Output every entry exactly as written, but omit the pictures.

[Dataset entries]
┌──
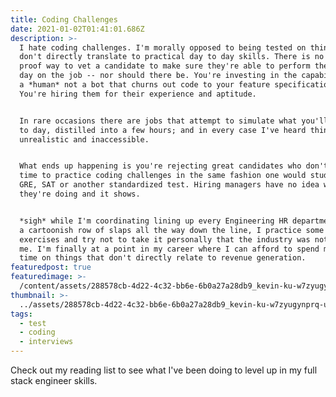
 ```yaml
---
title: Coding Challenges
date: 2021-01-02T01:41:01.686Z
description: >-
  I hate coding challenges. I'm morally opposed to being tested on things that
  don't directly translate to practical day to day skills. There is no fool
  proof way to vet a candidate to make sure they're able to perform the first
  day on the job -- nor should there be. You're investing in the capabilities of
  a *human* not a bot that churns out code to your feature specifications.
  You're hiring them for their experience and aptitude. 


  In rare occasions there are jobs that attempt to simulate what you'll do day
  to day, distilled into a few hours; and in every case I've heard think they're
  unrealistic and inaccessible.


  What ends up happening is you're rejecting great candidates who don't have
  time to practice coding challenges in the same fashion one would study for the
  GRE, SAT or another standardized test. Hiring managers have no idea what
  they're doing and it shows.


  *sigh* while I'm coordinating lining up every Engineering HR department to do
  a cartoonish row of slaps all the way down the line, I practice some coding
  exercises and try not to take it personally that the industry was not made for
  me. I'm finally at a point in my career where I can afford to spend my extra
  time on things that don't directly relate to revenue generation. 
featuredpost: true
featuredimage: >-
  /content/assets/288578cb-4d22-4c32-bb6e-6b0a27a28db9_kevin-ku-w7zyugynprq-unsplash.jpg
thumbnail: >-
  ../assets/288578cb-4d22-4c32-bb6e-6b0a27a28db9_kevin-ku-w7zyugynprq-unsplash.jpg
tags:
  - test
  - coding
  - interviews
---
```

Check out my reading list to see what I've been doing to level up in my full stack engineer skills.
└──
● **Answer to the exercise**:
 ```yaml
---
title: Coding Challenges
date: 2021-01-02T01:41:01.686Z
description: >-
  I hate coding challenges. I'm morally opposed to being tested on things that
  don't directly translate to practical day to day skills. There is no fool
  proof way to vet a candidate to make sure they're able to perform the first
  day on the job -- nor should there be. You're investing in the capabilities of
  a *human* not a bot that churns out code to your feature specifications.
  You're hiring them for their experience and aptitude. 


  In rare occasions there are jobs that attempt to simulate what you'll do day
  to day, distilled into a few hours; and in every case I've heard think they're
  unrealistic and inaccessible.


  What ends up happening is you're rejecting great candidates who don't have
  time to practice coding challenges in the same fashion one would study for the
  GRE, SAT or another standardized test. Hiring managers have no idea what
  they're doing and it shows.


  *sigh* while I'm coordinating lining up every Engineering HR department to do
  a cartoonish row of slaps all the way down the line, I practice some coding
  exercises and try not to take it personally that the industry was not made for
  me. I'm finally at a point in my career where I can afford to spend my extra
  time on things that don't directly relate to revenue generation. 
featuredpost: true
featuredimage: >-
  /content/assets/288578cb-4d22-4c32-bb6e-6b0a27a28db9_kevin-ku-w7zyugynprq-unsplash.jpg
thumbnail: >-
  ../assets/288578cb-4d22-4c32-bb6e-6b0a27a28db9_kevin-ku-w7zyugynprq-unsplash.jpg
tags:
  - test
  - coding
  - interviews
---
```

Check out my reading list to see what I've been doing to level up in my full stack engineer skills.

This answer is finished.